Court Opinion

ID: 4004647
Source: CourtListenerOpinion
Date Created: 2016-07-06 11:05:50.089667+00
Date Added: 2024-06-11T07:44:35.659102
License: Public Domain

I disagree with the reasoning in the majority opinion. The rule or regulation allegedly violated by claimant quoted in the majority opinion requires that approved goggles be worn by an employee while engaged in the performance of certain specific tasks so designated at the time of his injury. At that time claimant was engaged in "holding a cutter, coal cutter, cutting a fish plate". The last phrase of the rule reading as follows: "* * * or while engaged in any other work where flying particles might *Page 469 
injure the person or eye," may be applicable to the task which claimant was performing at the time of his injury. But upon analysis of the phrase quoted above it clearly appears that an employee about to engage in a task such as those covered by the quoted part of the rule may exercise discretion in determining whether there will be flying particles and whether such particles will cause "injury to the person or eye". An employee's conduct dictated by the discretion necessarily allowed him by rule or regulation cannot in any sense involve disobedience, wilful or otherwise, of such rule or regulation. In other words the employee, under the only portion of the rule applicable to the work he was doing at the time he was injured, was permitted to decide whether approved goggles should be worn while so engaged.
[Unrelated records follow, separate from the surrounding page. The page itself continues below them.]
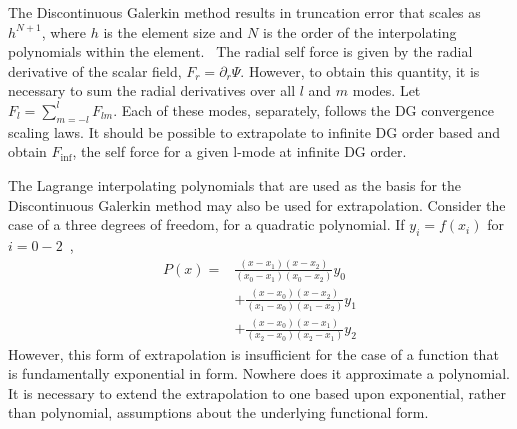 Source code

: The Discontinuous Galerkin method results in truncation error that scales as $h^{N+1}$, where $h$ is the element size and $N$ is the order of the interpolating polynomials within the element.~\cite{dghesthaven} The radial self force is given by the radial derivative of the scalar field, $F_r=\partial_r\Psi$. However, to obtain this quantity, it is necessary to sum the radial derivatives over all $l$ and $m$ modes. Let $F_l=\sum_{m=-l}^l F_{lm}$. Each of these modes, separately, follows the DG convergence scaling laws. It should be possible to extrapolate to infinite DG order based and obtain $F_{\inf}$, the self force for a given l-mode at infinite DG order.

The Lagrange interpolating polynomials that are used as the basis for the Discontinuous Galerkin method may also be used for extrapolation. Consider the case of a three degrees of freedom, for a quadratic polynomial. If $y_i=f(x_i)$ for $i=0-2$~\cite{NRinC++},
\begin{eqnarray}
P(x)=&\frac{(x-x_1)(x-x_2)}{(x_0-x_1)(x_0-x_2)}y_0\nonumber\\
&+\frac{(x-x_0)(x-x_2)}{(x_1-x_0)(x_1-x_2)}y_1\nonumber\\
&+\frac{(x-x_0)(x-x_1)}{(x_2-x_0)(x_2-x_1)}y_2
\end{eqnarray}
However, this form of extrapolation is insufficient for the case of a function that is fundamentally exponential in form. Nowhere does it approximate a polynomial. It is necessary to extend the extrapolation to one based upon exponential, rather than polynomial, assumptions about the underlying functional form.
The work in which the employee was engaged at the time of his injury is not specifically designated by the rule which conferred on him the right to exercise his judgment, and though injury resulted in the performance thereof, I do not think his failure to exercise sound judgment amounted to wilful disobedience of the rule adopted by his employer. In my opinion the claimant in this case disobeyed no safety rule, and therefore was guilty of no misconduct, wilful or otherwise.
Having in mind the established rule of liberal construction and application of the Workmen's Compensation statutes, and for the foregoing reasons, I would affirm the orders of the State Compensation Commissioner and the Workmen's Compensation Appeal Board.